Moody’s has since warned it might also cut Brazil’s rating outlook because of weak growth, rising debt and lack of reform. Those worries apply to a number of developing countries, says Sébastien Barbé, Head of Emerging Markets Strategy at Credit Agricole, who does not expect any significant rises in average emerging market ratings soon.
“We have turned the page,” Barbé said. “In the past decade two factors were driving ratings. One was positive, better management, political stability and the rise of the middle class. The other was artificial, coming from excessive spending in developed countries and excessive savings in Asia.”
These imbalances added on average 1.5 percentage points a year to emerging markets’ growth, he estimates.
“Now that period has ended and it won’t come back. EM must change its business model, China has to invest less and consume more, Brazil has to consume less and save more. All this is going to be very hard to do,” Barbé added.
Data reflects the change in ratings momentum. Fitch, for example, upped six emerging sovereigns last year, versus 18 and 13 upgrades respectively in 2011 and 2010. Negative outlooks are now twice as common as positive, a sea change from late 2011.
The picture is similar for S&P, which upgraded 10 emerging ratings in 2012 versus 19 in 2011. So far this year it has raised four emerging market sovereigns while cutting seven.
The Fed and China have crystallised existing worries over slower growth and weaker balance sheets, which as Brazil and Turkey show, can lead to a rise in political risk.
Of the giant BRICS economies, India is in danger of losing its investment grade rating. South Africa also faces a downgrade while China saw its local debt rating cut this year.
S&P’s Managing Director for Sovereign Ratings Marie Cavanaugh said successful reforms in many Latin American and Asian countries had put them on a stronger footing. Some, such as Mexico, are actually now embracing long-delayed reform.
But the backdrop is changing, Cavanaugh warned: “Many emerging markets are dealing with shifts in cross-border capital flows and the challenges of economic rebalancing.”
Reforms
Big changes have occurred in emerging markets since the turn of the century that should mean they are more robust than in the crisis years of the late 1990s. These include the free float of many currencies, healthy public debt ratios, and trillions of dollars in central bank vaults.
J.P. Morgan notes that almost two-thirds of countries included its flagship emerging bond index, the EMBI Global, are now rated investment-grade, compared with just 2% when the index was launched in 1993.
Yet, after an initial reform spurt, relatively few countries have used the good times to improve infrastructure, labour markets and tax collection, or reduce reliance on commodities.
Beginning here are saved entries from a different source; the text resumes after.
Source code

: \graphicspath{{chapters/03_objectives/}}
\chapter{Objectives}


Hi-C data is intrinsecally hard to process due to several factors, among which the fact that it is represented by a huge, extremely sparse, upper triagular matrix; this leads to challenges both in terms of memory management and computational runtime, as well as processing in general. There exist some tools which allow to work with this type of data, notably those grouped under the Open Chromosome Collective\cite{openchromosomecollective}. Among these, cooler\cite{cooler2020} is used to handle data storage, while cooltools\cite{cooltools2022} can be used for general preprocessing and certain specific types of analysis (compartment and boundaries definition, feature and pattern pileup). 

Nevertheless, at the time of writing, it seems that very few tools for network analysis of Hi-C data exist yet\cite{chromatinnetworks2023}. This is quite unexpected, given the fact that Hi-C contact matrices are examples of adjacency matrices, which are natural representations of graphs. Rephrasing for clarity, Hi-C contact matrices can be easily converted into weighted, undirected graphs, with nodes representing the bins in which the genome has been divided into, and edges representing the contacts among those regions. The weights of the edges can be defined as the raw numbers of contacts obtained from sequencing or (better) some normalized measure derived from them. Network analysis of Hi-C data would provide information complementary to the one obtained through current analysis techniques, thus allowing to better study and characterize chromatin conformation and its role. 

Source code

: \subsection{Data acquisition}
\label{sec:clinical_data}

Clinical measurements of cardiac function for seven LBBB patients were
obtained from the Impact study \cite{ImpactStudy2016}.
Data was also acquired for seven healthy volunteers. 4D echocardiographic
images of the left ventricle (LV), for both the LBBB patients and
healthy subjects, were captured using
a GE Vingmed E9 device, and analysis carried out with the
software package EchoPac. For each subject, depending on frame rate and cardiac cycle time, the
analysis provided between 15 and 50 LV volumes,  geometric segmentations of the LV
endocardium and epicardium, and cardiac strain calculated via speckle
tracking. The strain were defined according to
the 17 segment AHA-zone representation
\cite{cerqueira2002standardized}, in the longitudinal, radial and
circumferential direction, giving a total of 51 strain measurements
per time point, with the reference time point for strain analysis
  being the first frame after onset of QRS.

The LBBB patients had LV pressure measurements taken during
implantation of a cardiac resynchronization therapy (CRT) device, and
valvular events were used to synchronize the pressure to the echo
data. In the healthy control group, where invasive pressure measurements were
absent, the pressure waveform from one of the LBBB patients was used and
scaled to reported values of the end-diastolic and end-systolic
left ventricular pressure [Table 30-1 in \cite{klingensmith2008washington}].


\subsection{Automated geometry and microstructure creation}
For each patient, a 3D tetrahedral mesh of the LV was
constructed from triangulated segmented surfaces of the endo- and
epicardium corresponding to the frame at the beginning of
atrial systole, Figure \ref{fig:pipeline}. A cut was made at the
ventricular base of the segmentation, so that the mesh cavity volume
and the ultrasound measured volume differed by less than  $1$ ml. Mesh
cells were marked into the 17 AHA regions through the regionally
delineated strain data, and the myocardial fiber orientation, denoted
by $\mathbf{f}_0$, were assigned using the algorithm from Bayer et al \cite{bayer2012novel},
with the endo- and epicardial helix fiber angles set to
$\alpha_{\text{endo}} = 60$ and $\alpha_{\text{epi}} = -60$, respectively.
BofA-Merrill Lynch Global Research’s Head of EEMEA Fixed Income Strategy David Hauner says the 30 commodity exporters he tracks enjoyed a quadrupling of terms of trade since 2012.
But widely used indices measuring corruption or ease of business show only a third have adopted any meaningful reform.
“Commodity prices explain a good part of the improvement in these countries’ current account and fiscal balances,” he said.
As the tide of easy money ebbs, the high-spending growth model will become unfeasible for many. Hauner uses Russia as an example, noting the budget deficit excluding oil now equates to 10% of economic output; double its 2007 level.
The average EM current account balance stands at below 1%, a third of pre-crisis levels, Morgan Stanley says.
“You have to ask: are interest rates in line with financing needs?” Hauner said. “If they are lower, their policies are not sustainable: they are a gift of (U.S. money printing).”